# Inverse Proportionality

It is said that y is **inversely proportional** to x if their product is constant, i.e. `xy=k` or `y=k/x` .

**Inverse proportionality** is a function of the form `y=k/x`, where `k!=0`. Number k is called **coefficient of inverse proportionality**.

Properties of the function `y=k/x`:

- Domain of the function is all number line (set R of real numbers) except x=0.
- Function is odd, because `f(-x)=k/(-x)=-k/x=-f(x)`.
- When k>0, function is decreasing on `(-oo,0)` and `(0,+oo)`, when k<0, function is increasing on `(-oo,0)` and `(0,+oo)`.
- x-axis and y-axis, i.e. lines x=0 and y-0, are vertical and horizontal asymptotes of the graph. This means that graph approaches (asymptotically) coordinate axis.

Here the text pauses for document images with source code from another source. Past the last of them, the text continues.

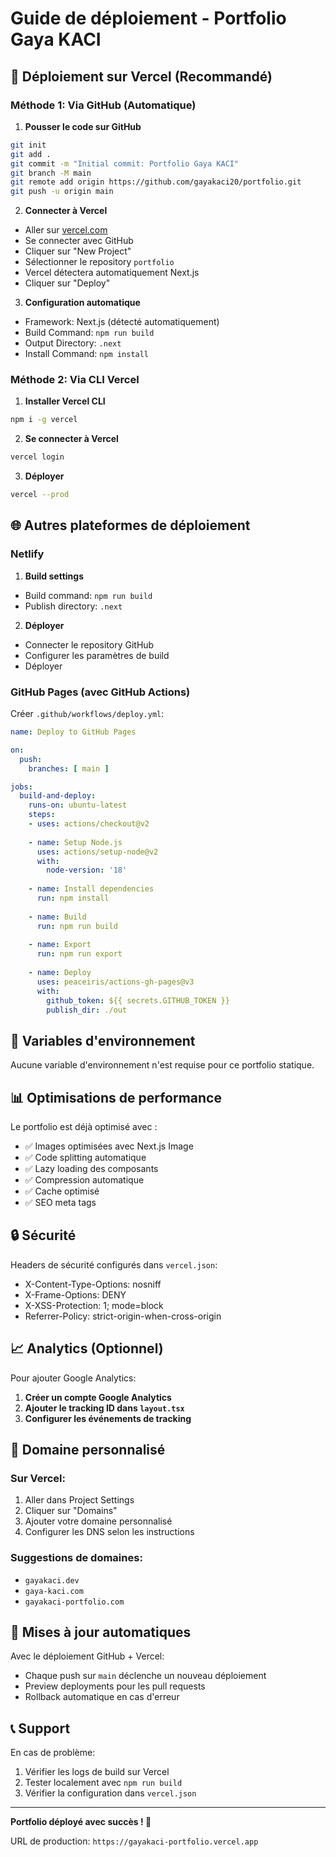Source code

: # Guide de déploiement - Portfolio Gaya KACI

## 🚀 Déploiement sur Vercel (Recommandé)

### Méthode 1: Via GitHub (Automatique)

1. **Pousser le code sur GitHub**
```bash
git init
git add .
git commit -m "Initial commit: Portfolio Gaya KACI"
git branch -M main
git remote add origin https://github.com/gayakaci20/portfolio.git
git push -u origin main
```

2. **Connecter à Vercel**
- Aller sur [vercel.com](https://vercel.com)
- Se connecter avec GitHub
- Cliquer sur "New Project"
- Sélectionner le repository `portfolio`
- Vercel détectera automatiquement Next.js
- Cliquer sur "Deploy"

3. **Configuration automatique**
- Framework: Next.js (détecté automatiquement)
- Build Command: `npm run build`
- Output Directory: `.next`
- Install Command: `npm install`

### Méthode 2: Via CLI Vercel

1. **Installer Vercel CLI**
```bash
npm i -g vercel
```

2. **Se connecter à Vercel**
```bash
vercel login
```

3. **Déployer**
```bash
vercel --prod
```

## 🌐 Autres plateformes de déploiement

### Netlify

1. **Build settings**
- Build command: `npm run build`
- Publish directory: `.next`

2. **Déployer**
- Connecter le repository GitHub
- Configurer les paramètres de build
- Déployer

### GitHub Pages (avec GitHub Actions)

Créer `.github/workflows/deploy.yml`:

```yaml
name: Deploy to GitHub Pages

on:
  push:
    branches: [ main ]

jobs:
  build-and-deploy:
    runs-on: ubuntu-latest
    steps:
    - uses: actions/checkout@v2
    
    - name: Setup Node.js
      uses: actions/setup-node@v2
      with:
        node-version: '18'
        
    - name: Install dependencies
      run: npm install
      
    - name: Build
      run: npm run build
      
    - name: Export
      run: npm run export
      
    - name: Deploy
      uses: peaceiris/actions-gh-pages@v3
      with:
        github_token: ${{ secrets.GITHUB_TOKEN }}
        publish_dir: ./out
```

## 🔧 Variables d'environnement

Aucune variable d'environnement n'est requise pour ce portfolio statique.

## 📊 Optimisations de performance

Le portfolio est déjà optimisé avec :
- ✅ Images optimisées avec Next.js Image
- ✅ Code splitting automatique
- ✅ Lazy loading des composants
- ✅ Compression automatique
- ✅ Cache optimisé
- ✅ SEO meta tags

## 🔒 Sécurité

Headers de sécurité configurés dans `vercel.json`:
- X-Content-Type-Options: nosniff
- X-Frame-Options: DENY
- X-XSS-Protection: 1; mode=block
- Referrer-Policy: strict-origin-when-cross-origin

## 📈 Analytics (Optionnel)

Pour ajouter Google Analytics:

1. **Créer un compte Google Analytics**
2. **Ajouter le tracking ID dans `layout.tsx`**
3. **Configurer les événements de tracking**

## 🎯 Domaine personnalisé

### Sur Vercel:
1. Aller dans Project Settings
2. Cliquer sur "Domains"
3. Ajouter votre domaine personnalisé
4. Configurer les DNS selon les instructions

### Suggestions de domaines:
- `gayakaci.dev`
- `gaya-kaci.com`
- `gayakaci-portfolio.com`

## 🔄 Mises à jour automatiques

Avec le déploiement GitHub + Vercel:
- Chaque push sur `main` déclenche un nouveau déploiement
- Preview deployments pour les pull requests
- Rollback automatique en cas d'erreur

## 📞 Support

En cas de problème:
1. Vérifier les logs de build sur Vercel
2. Tester localement avec `npm run build`
3. Vérifier la configuration dans `vercel.json`

---

**Portfolio déployé avec succès ! 🎉**

URL de production: `https://gayakaci-portfolio.vercel.app`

Let's draw graph of the function `y=1/x`. For this first draw a graph on the interval `(0,+oo)`: let's choose a couple of points and find value of function at these points.

x |
`1/4` | `1/2` | 1 | 2 | 4 |

`mathbf (f(x)=1/x)` | 4 | 2 | 1 | `1/2` | `1/4` |

Now draw these points on coordinate plane and connect them with smooth curve. This is part of `y=1/x` on interval `(0,+oo)`. Now, using the fact that function `y=1/x` is odd, we draw another part symmetric about the origin to the drawn one. So, we've obtained graph of the function `y=1/x`.

Similar form have graphs of the function `y=k/x` when k>0.

If k<0 then parts of graph should be drawn not in I and III quadrants, but in II and IV (see figure below).

Graph of the inverse proportionality `y=k/x` is called **hyperbola**.